* [What to work on]:
Leave out the pictures, then return the records word for word.

##########

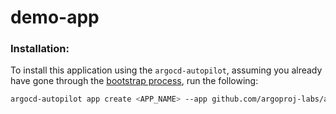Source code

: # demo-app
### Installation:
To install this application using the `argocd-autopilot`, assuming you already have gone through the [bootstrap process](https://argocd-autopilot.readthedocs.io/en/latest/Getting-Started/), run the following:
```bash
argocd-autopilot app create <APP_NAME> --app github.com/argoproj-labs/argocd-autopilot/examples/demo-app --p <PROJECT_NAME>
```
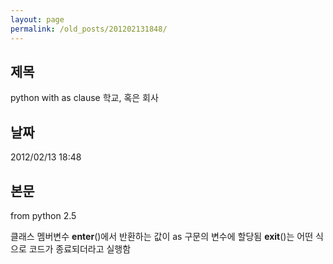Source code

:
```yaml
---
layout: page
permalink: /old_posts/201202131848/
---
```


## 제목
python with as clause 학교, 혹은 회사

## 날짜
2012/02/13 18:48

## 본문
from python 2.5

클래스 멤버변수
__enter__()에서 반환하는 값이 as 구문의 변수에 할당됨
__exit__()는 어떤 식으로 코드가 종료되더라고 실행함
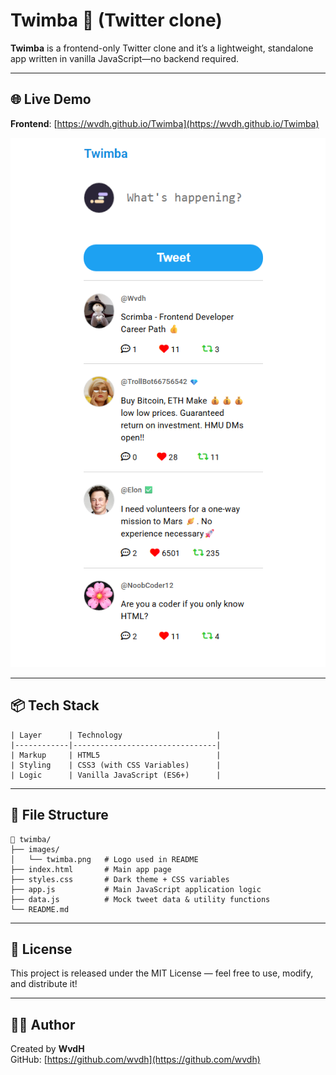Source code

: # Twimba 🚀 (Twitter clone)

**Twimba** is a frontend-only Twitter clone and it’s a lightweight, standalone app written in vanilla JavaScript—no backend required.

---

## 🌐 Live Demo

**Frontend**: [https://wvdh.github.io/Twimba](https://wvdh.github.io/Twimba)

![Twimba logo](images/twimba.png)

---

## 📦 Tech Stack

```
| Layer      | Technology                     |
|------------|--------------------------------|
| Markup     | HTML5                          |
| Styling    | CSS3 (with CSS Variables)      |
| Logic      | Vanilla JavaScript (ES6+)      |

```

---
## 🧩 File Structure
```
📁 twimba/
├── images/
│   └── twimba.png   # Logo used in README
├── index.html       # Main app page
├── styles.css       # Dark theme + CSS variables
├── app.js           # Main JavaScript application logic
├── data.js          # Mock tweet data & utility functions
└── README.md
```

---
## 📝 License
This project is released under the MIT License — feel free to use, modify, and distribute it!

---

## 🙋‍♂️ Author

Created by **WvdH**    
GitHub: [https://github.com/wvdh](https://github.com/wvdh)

##########

* [Answer below]:
Source code

: # demo-app
### Installation:
To install this application using the `argocd-autopilot`, assuming you already have gone through the [bootstrap process](https://argocd-autopilot.readthedocs.io/en/latest/Getting-Started/), run the following:
```bash
argocd-autopilot app create <APP_NAME> --app github.com/argoproj-labs/argocd-autopilot/examples/demo-app --p <PROJECT_NAME>
```
Source code

:
```yaml
---
layout: page
permalink: /old_posts/201202131848/
---
```


## 제목
python with as clause 학교, 혹은 회사

## 날짜
2012/02/13 18:48

## 본문
from python 2.5

클래스 멤버변수
__enter__()에서 반환하는 값이 as 구문의 변수에 할당됨
__exit__()는 어떤 식으로 코드가 종료되더라고 실행함
Source code

: # Twimba 🚀 (Twitter clone)

**Twimba** is a frontend-only Twitter clone and it’s a lightweight, standalone app written in vanilla JavaScript—no backend required.

---

## 🌐 Live Demo

**Frontend**: [https://wvdh.github.io/Twimba](https://wvdh.github.io/Twimba)

![Twimba logo](images/twimba.png)

---

## 📦 Tech Stack

```
| Layer      | Technology                     |
|------------|--------------------------------|
| Markup     | HTML5                          |
| Styling    | CSS3 (with CSS Variables)      |
| Logic      | Vanilla JavaScript (ES6+)      |

```

---
## 🧩 File Structure
```
📁 twimba/
├── images/
│   └── twimba.png   # Logo used in README
├── index.html       # Main app page
├── styles.css       # Dark theme + CSS variables
├── app.js           # Main JavaScript application logic
├── data.js          # Mock tweet data & utility functions
└── README.md
```

---
## 📝 License
This project is released under the MIT License — feel free to use, modify, and distribute it!

---

## 🙋‍♂️ Author

Created by **WvdH**    
GitHub: [https://github.com/wvdh](https://github.com/wvdh)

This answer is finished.